WHAT TO WORK ON – With the pictures removed, please write out every line below exactly as given.

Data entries
========
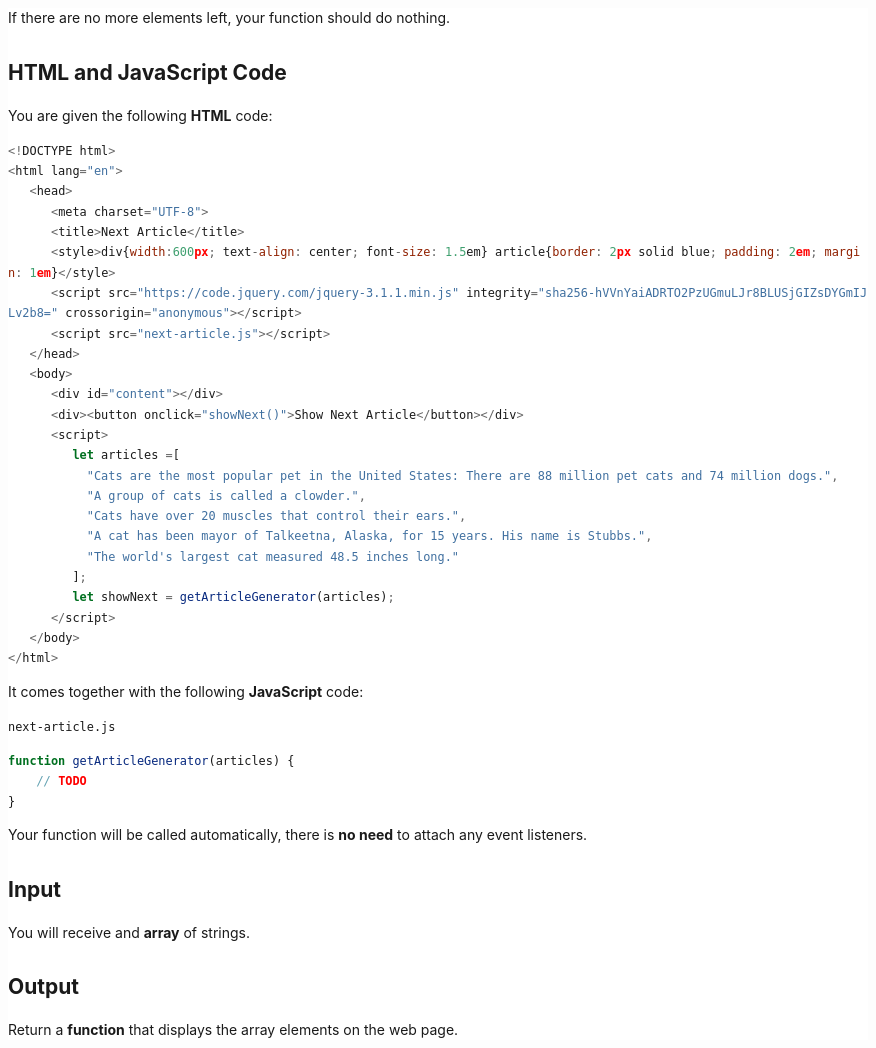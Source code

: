 If there are no more elements left, your function should do nothing.

## HTML and JavaScript Code
You are given the following **HTML** code:

```js
<!DOCTYPE html>
<html lang="en">
   <head>
      <meta charset="UTF-8">
      <title>Next Article</title>
      <style>div{width:600px; text-align: center; font-size: 1.5em} article{border: 2px solid blue; padding: 2em; margin: 1em}</style>
      <script src="https://code.jquery.com/jquery-3.1.1.min.js" integrity="sha256-hVVnYaiADRTO2PzUGmuLJr8BLUSjGIZsDYGmIJLv2b8=" crossorigin="anonymous"></script>
      <script src="next-article.js"></script>
   </head>
   <body>
      <div id="content"></div>
      <div><button onclick="showNext()">Show Next Article</button></div>
      <script>
         let articles =[
           "Cats are the most popular pet in the United States: There are 88 million pet cats and 74 million dogs.",
           "A group of cats is called a clowder.",
           "Cats have over 20 muscles that control their ears.",
           "A cat has been mayor of Talkeetna, Alaska, for 15 years. His name is Stubbs.",
           "The world's largest cat measured 48.5 inches long."
         ];
         let showNext = getArticleGenerator(articles);
      </script>
   </body>
</html>
```

It comes together with the following **JavaScript** code:

`next-article.js`

```js
function getArticleGenerator(articles) {
    // TODO
}
```

Your function will be called automatically, there is **no need** to attach any event listeners.

## Input
You will receive and **array** of strings.

## Output
Return a **function** that displays the array elements on the web page.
========
EXERCISE SOLUTION –
Source code

: If there are no more elements left, your function should do nothing.

## HTML and JavaScript Code
You are given the following **HTML** code:

```js
<!DOCTYPE html>
<html lang="en">
   <head>
      <meta charset="UTF-8">
      <title>Next Article</title>
      <style>div{width:600px; text-align: center; font-size: 1.5em} article{border: 2px solid blue; padding: 2em; margin: 1em}</style>
      <script src="https://code.jquery.com/jquery-3.1.1.min.js" integrity="sha256-hVVnYaiADRTO2PzUGmuLJr8BLUSjGIZsDYGmIJLv2b8=" crossorigin="anonymous"></script>
      <script src="next-article.js"></script>
   </head>
   <body>
      <div id="content"></div>
      <div><button onclick="showNext()">Show Next Article</button></div>
      <script>
         let articles =[
           "Cats are the most popular pet in the United States: There are 88 million pet cats and 74 million dogs.",
           "A group of cats is called a clowder.",
           "Cats have over 20 muscles that control their ears.",
           "A cat has been mayor of Talkeetna, Alaska, for 15 years. His name is Stubbs.",
           "The world's largest cat measured 48.5 inches long."
         ];
         let showNext = getArticleGenerator(articles);
      </script>
   </body>
</html>
```

It comes together with the following **JavaScript** code:

`next-article.js`

```js
function getArticleGenerator(articles) {
    // TODO
}
```

Your function will be called automatically, there is **no need** to attach any event listeners.

## Input
You will receive and **array** of strings.

## Output
Return a **function** that displays the array elements on the web page.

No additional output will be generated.